Dr. Pieramici tends to use more bevacizumab than ranibizumab. He follows PRN and treat-and-extend strategies to reduce the treatment burden. “Many of these patients couldn't tolerate monthly treatments for years,” he says. “I check vision, examine the fundus and review OCT images every 4 to 12 weeks, except for patients who are dry for long periods. Some lesions involute and go a year without needing retreatment, while others require monthly injections for years. It can be quite variable.”

The results of aflibercept seem very similar to that of ranibizumab, according to Dr. Pieramici. “The question is whether the increased durability of aflibercept will allow for fewer treatments and longer follow-up periods than ranibizumab/bevacizumab, which on average require treatment about six times a year,” he observes. “We'll probably try aflibercept on patients who aren't responding well to bevacizumab/ranibizumab to determine if it can be efficacious in these difficult cases. We'll also be interested in seeing whether the treatment burden can be reduced by reducing the frequency of visits. I will also consider aflibercept for new patients. The data is there, we just have to see how much it will cost.”

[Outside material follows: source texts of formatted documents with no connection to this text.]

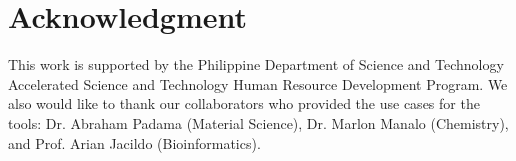 


\section*{Acknowledgment}
This work is supported by the Philippine Department of Science and Technology Accelerated Science and Technology Human Resource Development Program. We also would like to thank our collaborators who provided the use cases for the tools: Dr. Abraham Padama (Material Science), Dr. Marlon Manalo (Chemistry), and Prof. Arian Jacildo (Bioinformatics).




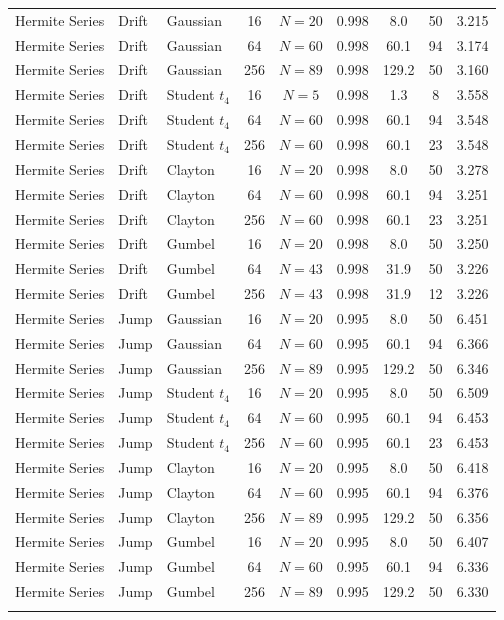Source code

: \begin{longtable}{@{}lllcccccc@{}}
\addlinespace
Hermite Series & Drift & Gaussian & 16 & $N=20$ & 0.998 & 8.0 & 50 & 3.215 \\
Hermite Series & Drift & Gaussian & 64 & $N=60$ & 0.998 & 60.1 & 94 & 3.174 \\
Hermite Series & Drift & Gaussian & 256 & $N=89$ & 0.998 & 129.2 & 50 & 3.160 \\
Hermite Series & Drift & Student $t_4$ & 16 & $N=5$ & 0.998 & 1.3 & 8 & 3.558 \\
Hermite Series & Drift & Student $t_4$ & 64 & $N=60$ & 0.998 & 60.1 & 94 & 3.548 \\
Hermite Series & Drift & Student $t_4$ & 256 & $N=60$ & 0.998 & 60.1 & 23 & 3.548 \\
Hermite Series & Drift & Clayton & 16 & $N=20$ & 0.998 & 8.0 & 50 & 3.278 \\
Hermite Series & Drift & Clayton & 64 & $N=60$ & 0.998 & 60.1 & 94 & 3.251 \\
Hermite Series & Drift & Clayton & 256 & $N=60$ & 0.998 & 60.1 & 23 & 3.251 \\
Hermite Series & Drift & Gumbel & 16 & $N=20$ & 0.998 & 8.0 & 50 & 3.250 \\
Hermite Series & Drift & Gumbel & 64 & $N=43$ & 0.998 & 31.9 & 50 & 3.226 \\
Hermite Series & Drift & Gumbel & 256 & $N=43$ & 0.998 & 31.9 & 12 & 3.226 \\
\addlinespace
Hermite Series & Jump & Gaussian & 16 & $N=20$ & 0.995 & 8.0 & 50 & 6.451 \\
Hermite Series & Jump & Gaussian & 64 & $N=60$ & 0.995 & 60.1 & 94 & 6.366 \\
Hermite Series & Jump & Gaussian & 256 & $N=89$ & 0.995 & 129.2 & 50 & 6.346 \\
Hermite Series & Jump & Student $t_4$ & 16 & $N=20$ & 0.995 & 8.0 & 50 & 6.509 \\
Hermite Series & Jump & Student $t_4$ & 64 & $N=60$ & 0.995 & 60.1 & 94 & 6.453 \\
Hermite Series & Jump & Student $t_4$ & 256 & $N=60$ & 0.995 & 60.1 & 23 & 6.453 \\
Hermite Series & Jump & Clayton & 16 & $N=20$ & 0.995 & 8.0 & 50 & 6.418 \\
Hermite Series & Jump & Clayton & 64 & $N=60$ & 0.995 & 60.1 & 94 & 6.376 \\
Hermite Series & Jump & Clayton & 256 & $N=89$ & 0.995 & 129.2 & 50 & 6.356 \\
Hermite Series & Jump & Gumbel & 16 & $N=20$ & 0.995 & 8.0 & 50 & 6.407 \\
Hermite Series & Jump & Gumbel & 64 & $N=60$ & 0.995 & 60.1 & 94 & 6.336 \\
Hermite Series & Jump & Gumbel & 256 & $N=89$ & 0.995 & 129.2 & 50 & 6.330 \\
\addlinespace
\end{longtable}
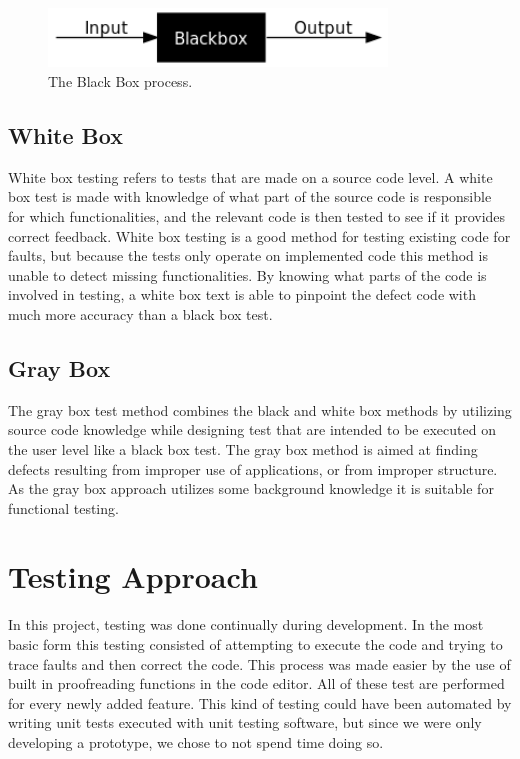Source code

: \begin{figure}[ht!]
\centering
\includegraphics[width=90mm]{./Testing/img/BlackBoxTesting.png}
\caption{The Black Box process. \label{TestBB}}
\end{figure}

\subsection{White Box}
\label{subsec:TestingMethodsWhite}
White box testing refers to tests that are made on a source code level. A white box test is made with knowledge of what part of the source code is responsible for which functionalities, and the relevant code is then tested to see if it provides correct feedback. White box testing is a good method for testing existing code for faults, but because the tests only operate on implemented code this method is unable to detect missing functionalities. By knowing what parts of the code is involved in testing, a white box text is able to pinpoint the defect code with much more accuracy than a black box test. \cite{article:forms-of-software-testing,website:white-box-testing}

\subsection{Gray Box}
\label{subsec:TestingMethodsGray}
The gray box test method combines the black and white box methods by utilizing source code knowledge while designing test that are intended to be executed on the user level like a black box test. The gray box method is aimed at finding defects resulting from improper use of applications, or from improper structure. As the gray box approach utilizes some background knowledge it is suitable for functional testing. \cite{inproc:gray-box}

\section{Testing Approach}
\label{sec:TestingApproach}

In this project, testing was done continually during development. In the most basic form this testing consisted of attempting to execute the code and trying to trace faults and then correct the code. This process was made easier by the use of built in proofreading functions in the code editor. All of these test are performed for every newly added feature. This kind of testing could have been automated by writing unit tests executed with unit testing software, but since we were only developing a prototype, we chose to not spend time doing so.

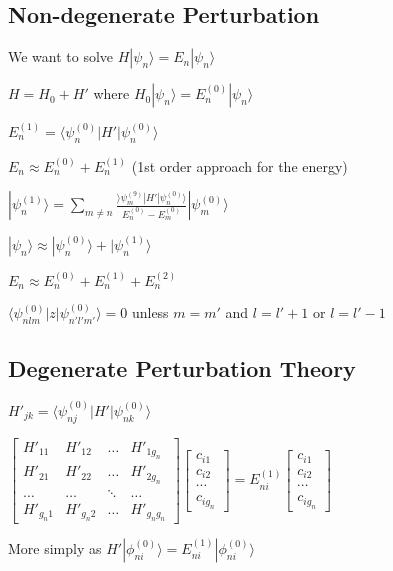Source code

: \documentclass[12pt]{article}
\begin{document}
\begin{spacing}{2.0}
\subsection{Non-degenerate Perturbation}

We want to solve $H|\psi_n \rangle= E_n|\psi_n \rangle$

$H=H_0+H'$ where $H_0|\psi_n \rangle= E_n^{(0)}|\psi_n \rangle$

$E_n^{(1)}= \langle \psi_n^{(0)}|H'|\psi_n^{(0)} \rangle$

$E_n\approx E_n^{(0)} + E_n^{(1)}$ (1st order approach for the energy)

$| \psi_n^{(1)} \rangle = \sum_{m\ne n} \frac{\rangle \psi_m^{(9)}|H'| \psi_n^{(0)} \rangle}{E_n^{(0)}- E_m^{(0)}} |\psi_m^{(0)} \rangle$

$|\psi_n\rangle \approx |\psi_n^{(0)}\rangle + |\psi_n^{(1)}\rangle$

$E_n \approx E_n^{(0)} + E_n^{(1)} + E_n^{(2)}$

$\langle \psi_{nlm}^{(0)}|z|\psi_{n'l'm'}^{(0)} \rangle =0$ unless $m=m'$ and $l=l'+1$ or $l=l'-1$

\subsection{Degenerate Perturbation Theory}

$H'_{jk}= \langle \psi_{nj}^{(0)} |H'| \psi_{nk}^{(0)} \rangle$

$\left[
\begin{array}{cccc}
H'_{11} & H'_{12} & \ldots &H'_{1g_{n}} \\
H'_{21} & H'_{22} & \ldots &H'_{2g_{n}} \\
\ldots & \ldots & \ddots & \ldots\\
H'_{g_n1} & H'_{g_n2} & \ldots &H'_{g_n g_{n}}
\end{array}
\right] 
\left[
\begin{array}{c}
c_{i1} \\
c_{i2} \\
\cdots \\
c_{ig_n}
\end{array}
\right]
=
E_{ni}^{(1)}
\left[
\begin{array}{c}
c_{i1} \\
c_{i2} \\
\cdots \\
c_{ig_n}
\end{array}
\right]
$

More simply as $H'|\phi_{ni}^{(0)}\rangle = E_{ni}^{(1)} |\phi_{ni}^{(0)} \rangle$


\end{spacing}
\end{document}
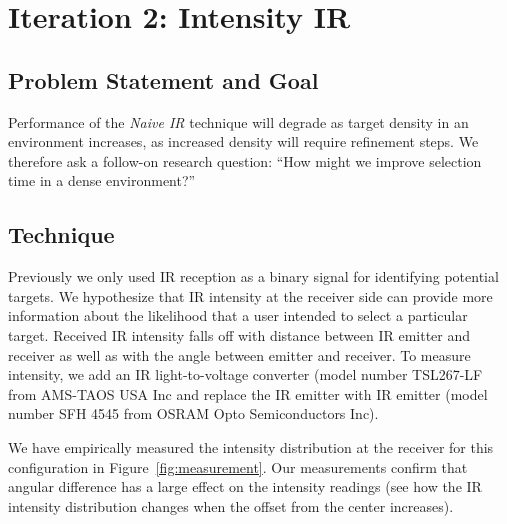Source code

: 
\section{Iteration 2: Intensity IR}

\subsection{Problem Statement and Goal}
Performance of the {\em Naive IR} technique will degrade as target density in an environment increases, as increased density will require refinement steps. We therefore ask a follow-on research question: ``How might we improve selection time in a dense environment?''

\subsection{Technique}
Previously we only used IR reception as a binary signal for identifying potential targets. We hypothesize that IR intensity at the receiver side can provide more information about the likelihood that a user intended to select a particular target. Received IR intensity falls off with distance between IR emitter and receiver as well as with the angle between emitter and receiver. To measure intensity, we add an IR light-to-voltage converter (model number TSL267-LF from AMS-TAOS USA Inc and replace the IR emitter with IR emitter (model number SFH 4545 from OSRAM Opto Semiconductors Inc).

We have empirically measured the intensity distribution at the receiver for this configuration in Figure~\ref{fig:measurement}. Our measurements confirm that angular difference has a large effect on the intensity readings (see how the IR intensity distribution changes when the offset from the center increases).

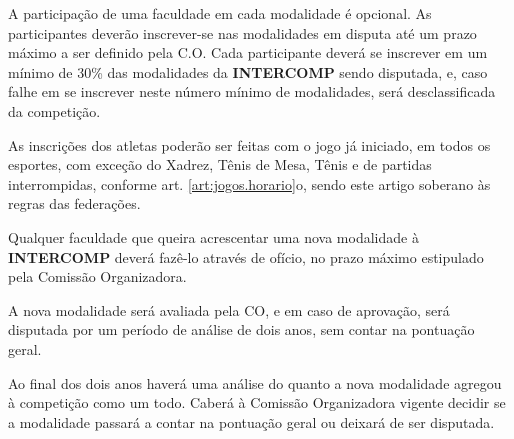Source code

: \begin{article}
	A participação de uma faculdade em cada modalidade é opcional. As participantes deverão inscrever-se nas modalidades em disputa até um prazo máximo a ser definido pela C.O. Cada participante deverá se inscrever em um mínimo de 30\% das modalidades da \textbf{INTERCOMP} sendo disputada, e, caso falhe em se inscrever neste número mínimo de modalidades, será desclassificada da competição.
\end{article}

\begin{article}
	As inscrições dos atletas poderão ser feitas com o jogo já iniciado, em todos os esportes, com exceção do Xadrez, Tênis de Mesa, Tênis e de partidas interrompidas, conforme art. \ref{art:jogos.horario}o, sendo este artigo soberano às regras das federações.
\end{article}

\begin{article}
	Qualquer faculdade que queira acrescentar uma nova modalidade à \textbf{INTERCOMP} deverá fazê-lo através de ofício, no prazo máximo estipulado pela Comissão Organizadora.

	\begin{xparagraph}
		A nova modalidade será avaliada pela CO, e em caso de aprovação, será disputada por um período de análise de dois anos, sem contar na pontuação geral.
	\end{xparagraph}

	\begin{xparagraph}
		Ao final dos dois anos haverá uma análise do quanto a nova modalidade agregou à competição como um todo. Caberá à Comissão Organizadora vigente decidir se a modalidade passará a contar na pontuação geral ou deixará de ser disputada.
	\end{xparagraph}
\end{article}
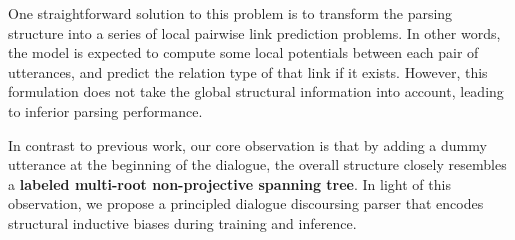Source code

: \documentclass[11pt]{article}
\begin{document}
\begin{table*}[ht!]
\caption{This is the comparison between different dialogue discourse parsers. Our method is designed with structured encoding and decoding processes. Furthermore, the links and relations are learned and predicted jointly. Finally, our method does not rely on human-designed features, hence enjoys better robustness.}
\label{tab:comparison}
\end{table*}


One straightforward solution to this problem is to transform the parsing structure into a series of local pairwise link prediction problems. In other words, the model is expected to compute some local potentials between each pair of utterances, and predict the relation type of that link if it exists. However, this formulation does not take the global structural information into account, leading to inferior parsing performance.

In contrast to previous work, our core observation is that by adding a dummy utterance at the beginning of the dialogue, the overall structure closely resembles a \textbf{labeled multi-root non-projective spanning tree}.
In light of this observation, we propose a principled dialogue discoursing parser that encodes structural inductive biases during training and inference.
\end{document}

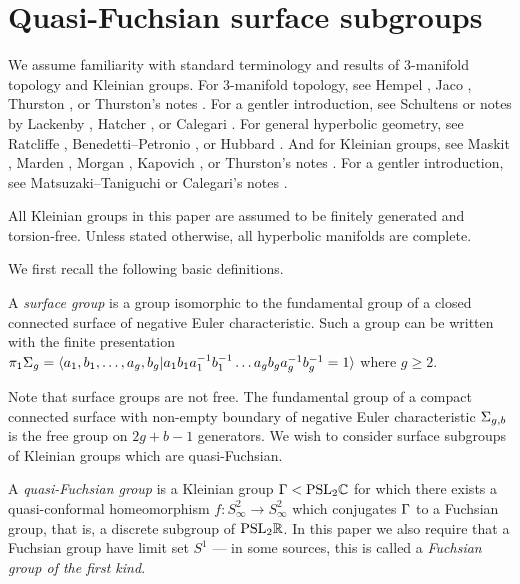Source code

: \section{Quasi-Fuchsian surface subgroups}

We assume familiarity with standard terminology and results of $3$-manifold
topology and Kleinian groups.  For $3$-manifold topology, see Hempel \cite{He},
Jaco \cite{Ja}, Thurston \cite{Thurstonbook}, or Thurston's notes
\cite{Thurstonnotes}.  For a gentler introduction, see Schultens \cite{Sch} or
notes by Lackenby \cite{Lackenbynotes}, Hatcher \cite{Hatchernotes}, or
Calegari \cite{Calegarinotes2}. For general hyperbolic geometry, see Ratcliffe
\cite{Ratcliffe}, Benedetti--Petronio \cite{BenedettiPetronio}, or Hubbard
\cite{Hubbard}.  And for Kleinian groups, see Maskit \cite{Maskit}, Marden
\cite{Marden}, Morgan \cite{Mo}, Kapovich \cite{Kapovich}, or Thurston's notes
\cite{Thurstonnotes}.  For a gentler introduction, see Matsuzaki--Taniguchi
\cite{MatsuzakiTaniguchi} or Calegari's notes \cite{Calegarinotes}.

All Kleinian groups in this paper are assumed to be finitely generated and
torsion-free. Unless stated otherwise, all hyperbolic manifolds are complete.

We first recall the following basic definitions.

\begin{defn}

A \emph{surface group} is a group isomorphic to the fundamental group of
a closed connected surface of negative Euler characteristic. Such a group can
be written with the finite presentation
%
$\pi_1 \Sigma_g = \langle a_1,b_1,\dots,a_g,b_g | a_1b_1a_1^{-1}b_1^{-1} \dots
a_gb_ga_g^{-1}b_g^{-1} = 1\rangle$
%
where $g \geq 2$.

\end{defn}

Note that surface groups are not free. The fundamental group of a compact
connected surface with non-empty boundary of negative Euler characteristic
$\Sigma_{g,b}$ is the free group on $2g + b - 1$ generators. We wish to consider
surface subgroups of Kleinian groups which are quasi-Fuchsian.

\begin{defn}

A \emph{quasi-Fuchsian group} is a Kleinian group $\Gamma < \mathrm{PSL}_2\mathbb{C}$ for which
there exists a quasi-conformal homeomorphism $f \colon S^2_\infty \to
S^2_\infty$ which conjugates $\Gamma$ to a Fuchsian group, that is, a discrete
subgroup of $\mathrm{PSL}_2\mathbb{R}$. In this paper we also require that a Fuchsian group
have limit set $S^1$ --- in some sources, this is called a \emph{Fuchsian group
of the first kind}.

\end{defn}

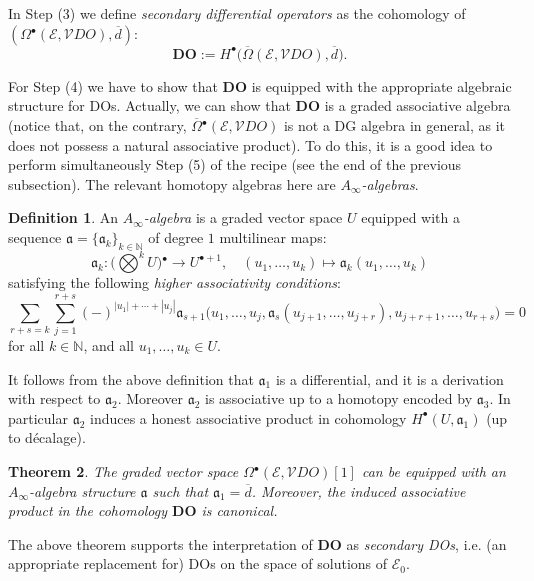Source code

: \documentclass{conm-p-l}
\newtheorem{theorem}{Theorem}[section]
\theoremstyle{definition}
\newtheorem{definition}[theorem]{Definition}
\theoremstyle{remark}
\numberwithin{equation}{section}
\begin{document}
In Step (3) we define \emph{secondary differential operators} as the cohomology of $(\Omega{}^\bullet (\mathscr E, \mathscr V DO), \overline d)$:
\[
\boldsymbol{DO} := H^\bullet \big( \overline \Omega (\mathscr E, \mathscr V DO), \overline d \big).
\]

For Step (4) we have to show that $\boldsymbol{DO}$ is equipped with the appropriate algebraic structure for DOs. Actually, we can show that $\boldsymbol{DO}$ is a graded associative algebra (notice that, on the contrary, $\overline \Omega{}^\bullet (\mathscr E, \mathscr V DO)$ is not a DG algebra in general, as it does not possess a natural associative product). To do this, it is a good idea to perform simultaneously Step (5) of the recipe (see the end of the previous subsection). The relevant homotopy algebras here are \emph{$A_\infty$-algebras}.

\begin{definition}
An \emph{$A_\infty$-algebra} \cite{ls93, lm95} is a graded vector space $U$ equipped with a sequence $\mathfrak a = \{\mathfrak a_k\}_{k \in \mathbb N}$ of degree $1$ multilinear maps:
\[
\mathfrak a_k : \big(\textstyle\bigotimes^k U\big){}^\bullet \to U^{\bullet + 1}, \quad (u_1, \ldots, u_k) \mapsto \mathfrak a_k (u_1, \ldots, u_k)
\]
satisfying the following \emph{higher associativity conditions}:
\[
\sum_{r+s = k} \sum_{j=1}^{r+s}(-)^{|u_1| + \cdots + |u_j|} \mathfrak a_{s+1}\big(u_1, \ldots, u_j, \mathfrak a_{s} (u_{j+1}, \ldots, u_{j + r}), u_{j+r+1}, \ldots, u_{r+s}\big) = 0
\]
for all $k \in \mathbb N$, and all $u_1, \ldots, u_k \in U$.
\end{definition}

It follows from the above definition that $\mathfrak a_1$ is a differential, and it is a derivation with respect to $\mathfrak a_2$. Moreover $\mathfrak a_2$ is associative up to a homotopy encoded by $\mathfrak a_3$. In particular $\mathfrak a_2$ induces a honest associative product in cohomology $H^\bullet (U, \mathfrak a_1)$ (up to d\'ecalage).

\begin{theorem}\label{theor:DO_sec}
The graded vector space $\Omega{}^\bullet (\mathscr E, \mathscr V DO)[1]$ can be equipped with an $A_\infty$-algebra structure $\mathfrak a$ such that $\mathfrak a_1 = \overline d$. Moreover, the induced associative product in the cohomology $\boldsymbol{DO}$ is canonical.
\end{theorem}

The above theorem supports the interpretation of $\boldsymbol{DO}$ as \emph{secondary DOs}, i.e.{} (an appropriate replacement for) DOs on the space of solutions of $\mathscr E_0$.
\end{document}
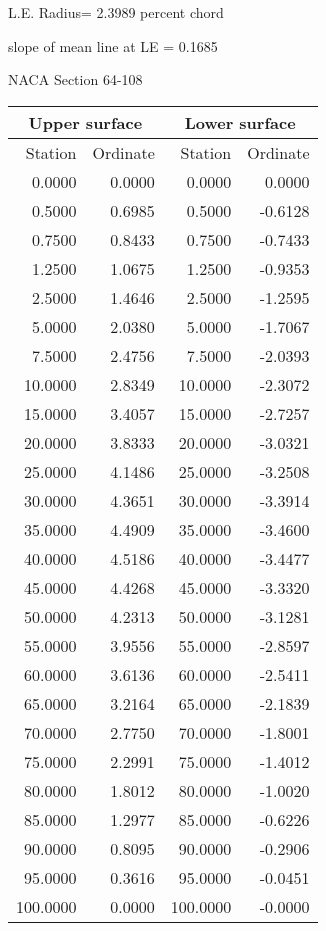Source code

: \documentclass[11pt]{book}
\begin{document}
L.E. Radius=  2.3989 percent chord


 slope of mean line at LE =  0.1685
 \newpage
  \label{s64-108}
 \begin{Large}
 NACA Section 64-108
 \end{Large}
  
 \vspace{8mm}
 \begin{tabular}{|r|r|r|r|} \hline 
 \multicolumn{2}{|c|}{Upper surface} & \multicolumn{2}{|c|}{Lower surface} \\
 \hline
 Station & Ordinate & Station & Ordinate \\
 \hline
0.0000 & 0.0000 & 0.0000 & 0.0000 \\
0.5000 & 0.6985 & 0.5000 & -0.6128 \\
0.7500 & 0.8433 & 0.7500 & -0.7433 \\
1.2500 & 1.0675 & 1.2500 & -0.9353 \\
2.5000 & 1.4646 & 2.5000 & -1.2595 \\
5.0000 & 2.0380 & 5.0000 & -1.7067 \\
7.5000 & 2.4756 & 7.5000 & -2.0393 \\
10.0000 & 2.8349 & 10.0000 & -2.3072 \\
15.0000 & 3.4057 & 15.0000 & -2.7257 \\
20.0000 & 3.8333 & 20.0000 & -3.0321 \\
25.0000 & 4.1486 & 25.0000 & -3.2508 \\
30.0000 & 4.3651 & 30.0000 & -3.3914 \\
35.0000 & 4.4909 & 35.0000 & -3.4600 \\
40.0000 & 4.5186 & 40.0000 & -3.4477 \\
45.0000 & 4.4268 & 45.0000 & -3.3320 \\
50.0000 & 4.2313 & 50.0000 & -3.1281 \\
55.0000 & 3.9556 & 55.0000 & -2.8597 \\
60.0000 & 3.6136 & 60.0000 & -2.5411 \\
65.0000 & 3.2164 & 65.0000 & -2.1839 \\
70.0000 & 2.7750 & 70.0000 & -1.8001 \\
75.0000 & 2.2991 & 75.0000 & -1.4012 \\
80.0000 & 1.8012 & 80.0000 & -1.0020 \\
85.0000 & 1.2977 & 85.0000 & -0.6226 \\
90.0000 & 0.8095 & 90.0000 & -0.2906 \\
95.0000 & 0.3616 & 95.0000 & -0.0451 \\
100.0000 & 0.0000 & 100.0000 & -0.0000 \\
 \hline 
 \end{tabular}
\end{document}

1. Rosenfeld PJ, Brown DM, Heier JS, et al; MARINA Study Group. Ranibizumab for neovascular age-related macular degeneration. N Engl J Med. 2006;355(14):1419-1431.
2. Brown DM, Kaiser PK, Michels M, et al; ANCHOR Study Group. Ranibizumab versus verteporfin for neovascular age-related macular degeneration. N Engl J Med. 2006;355(14):1432-1444.
3. CATT Research Group, Martin DF, Maguire MG, Ying GS, Grunwald JE, Fine SL, Jaffe GJ. Ranibizumab and bevacizumab for neovascular age-related macular degeneration. N Engl J Med. 2011;364(20):1897-1908.
4. Heier JS. VEGF Trap-Eye Phase III Trial Results. Paper presented during Angiogenesis, Exudation, and Degeneration; Miami; February 12, 2011.
5. Schmidt-Erfurth U. VEGF Trap-Eye Phase III Trial Results. VIEW 2 results. Paper presented during Angiogenesis, Exudation, and Degeneration; Miami; February 12, 2011.